Dataset content:
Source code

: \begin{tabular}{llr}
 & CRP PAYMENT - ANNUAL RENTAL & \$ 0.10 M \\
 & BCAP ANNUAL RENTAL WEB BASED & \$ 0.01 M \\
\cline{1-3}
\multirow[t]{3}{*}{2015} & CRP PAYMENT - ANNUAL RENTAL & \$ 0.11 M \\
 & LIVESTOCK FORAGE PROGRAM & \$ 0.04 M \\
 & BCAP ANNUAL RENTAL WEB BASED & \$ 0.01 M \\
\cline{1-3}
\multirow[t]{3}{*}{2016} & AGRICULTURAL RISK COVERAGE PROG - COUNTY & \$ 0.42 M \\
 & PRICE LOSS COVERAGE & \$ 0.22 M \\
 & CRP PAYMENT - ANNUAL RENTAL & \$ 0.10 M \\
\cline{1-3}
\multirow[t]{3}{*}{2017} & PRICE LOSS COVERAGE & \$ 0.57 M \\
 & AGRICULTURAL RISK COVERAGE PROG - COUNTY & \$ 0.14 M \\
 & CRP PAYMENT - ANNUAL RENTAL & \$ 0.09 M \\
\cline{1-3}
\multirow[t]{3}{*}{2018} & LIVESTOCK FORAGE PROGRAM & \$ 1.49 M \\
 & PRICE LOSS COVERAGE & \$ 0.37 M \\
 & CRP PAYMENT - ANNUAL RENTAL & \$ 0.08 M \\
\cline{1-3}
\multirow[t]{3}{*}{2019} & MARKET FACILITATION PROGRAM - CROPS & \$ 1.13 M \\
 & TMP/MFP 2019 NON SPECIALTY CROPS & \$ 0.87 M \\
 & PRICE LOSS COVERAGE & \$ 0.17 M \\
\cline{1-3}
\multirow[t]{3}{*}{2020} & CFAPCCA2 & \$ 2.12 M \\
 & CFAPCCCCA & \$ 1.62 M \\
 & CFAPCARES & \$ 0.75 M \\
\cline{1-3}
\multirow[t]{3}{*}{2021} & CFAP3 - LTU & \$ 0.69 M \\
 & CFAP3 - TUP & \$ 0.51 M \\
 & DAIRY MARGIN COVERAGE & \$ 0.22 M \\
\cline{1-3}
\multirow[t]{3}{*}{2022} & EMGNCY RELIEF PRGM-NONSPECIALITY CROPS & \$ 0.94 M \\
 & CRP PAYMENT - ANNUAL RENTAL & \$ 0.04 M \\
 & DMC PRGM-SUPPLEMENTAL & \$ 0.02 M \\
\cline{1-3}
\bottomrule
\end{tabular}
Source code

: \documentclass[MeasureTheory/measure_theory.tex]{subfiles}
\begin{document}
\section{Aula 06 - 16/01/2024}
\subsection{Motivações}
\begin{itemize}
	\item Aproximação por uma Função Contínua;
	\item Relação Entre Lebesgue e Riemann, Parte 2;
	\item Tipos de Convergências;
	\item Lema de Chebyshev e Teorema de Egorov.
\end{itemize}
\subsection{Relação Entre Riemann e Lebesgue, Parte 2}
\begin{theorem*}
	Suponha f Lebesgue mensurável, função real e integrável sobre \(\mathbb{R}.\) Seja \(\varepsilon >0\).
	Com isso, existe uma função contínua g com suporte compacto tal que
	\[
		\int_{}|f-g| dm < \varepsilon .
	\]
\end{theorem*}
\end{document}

What you should do:
Reproduce the records above exactly as they appear.

Expected output:
Source code

: \begin{tabular}{llr}
 & CRP PAYMENT - ANNUAL RENTAL & \$ 0.10 M \\
 & BCAP ANNUAL RENTAL WEB BASED & \$ 0.01 M \\
\cline{1-3}
\multirow[t]{3}{*}{2015} & CRP PAYMENT - ANNUAL RENTAL & \$ 0.11 M \\
 & LIVESTOCK FORAGE PROGRAM & \$ 0.04 M \\
 & BCAP ANNUAL RENTAL WEB BASED & \$ 0.01 M \\
\cline{1-3}
\multirow[t]{3}{*}{2016} & AGRICULTURAL RISK COVERAGE PROG - COUNTY & \$ 0.42 M \\
 & PRICE LOSS COVERAGE & \$ 0.22 M \\
 & CRP PAYMENT - ANNUAL RENTAL & \$ 0.10 M \\
\cline{1-3}
\multirow[t]{3}{*}{2017} & PRICE LOSS COVERAGE & \$ 0.57 M \\
 & AGRICULTURAL RISK COVERAGE PROG - COUNTY & \$ 0.14 M \\
 & CRP PAYMENT - ANNUAL RENTAL & \$ 0.09 M \\
\cline{1-3}
\multirow[t]{3}{*}{2018} & LIVESTOCK FORAGE PROGRAM & \$ 1.49 M \\
 & PRICE LOSS COVERAGE & \$ 0.37 M \\
 & CRP PAYMENT - ANNUAL RENTAL & \$ 0.08 M \\
\cline{1-3}
\multirow[t]{3}{*}{2019} & MARKET FACILITATION PROGRAM - CROPS & \$ 1.13 M \\
 & TMP/MFP 2019 NON SPECIALTY CROPS & \$ 0.87 M \\
 & PRICE LOSS COVERAGE & \$ 0.17 M \\
\cline{1-3}
\multirow[t]{3}{*}{2020} & CFAPCCA2 & \$ 2.12 M \\
 & CFAPCCCCA & \$ 1.62 M \\
 & CFAPCARES & \$ 0.75 M \\
\cline{1-3}
\multirow[t]{3}{*}{2021} & CFAP3 - LTU & \$ 0.69 M \\
 & CFAP3 - TUP & \$ 0.51 M \\
 & DAIRY MARGIN COVERAGE & \$ 0.22 M \\
\cline{1-3}
\multirow[t]{3}{*}{2022} & EMGNCY RELIEF PRGM-NONSPECIALITY CROPS & \$ 0.94 M \\
 & CRP PAYMENT - ANNUAL RENTAL & \$ 0.04 M \\
 & DMC PRGM-SUPPLEMENTAL & \$ 0.02 M \\
\cline{1-3}
\bottomrule
\end{tabular}
Source code

: \documentclass[MeasureTheory/measure_theory.tex]{subfiles}
\begin{document}
\section{Aula 06 - 16/01/2024}
\subsection{Motivações}
\begin{itemize}
	\item Aproximação por uma Função Contínua;
	\item Relação Entre Lebesgue e Riemann, Parte 2;
	\item Tipos de Convergências;
	\item Lema de Chebyshev e Teorema de Egorov.
\end{itemize}
\subsection{Relação Entre Riemann e Lebesgue, Parte 2}
\begin{theorem*}
	Suponha f Lebesgue mensurável, função real e integrável sobre \(\mathbb{R}.\) Seja \(\varepsilon >0\).
	Com isso, existe uma função contínua g com suporte compacto tal que
	\[
		\int_{}|f-g| dm < \varepsilon .
	\]
\end{theorem*}
\end{document}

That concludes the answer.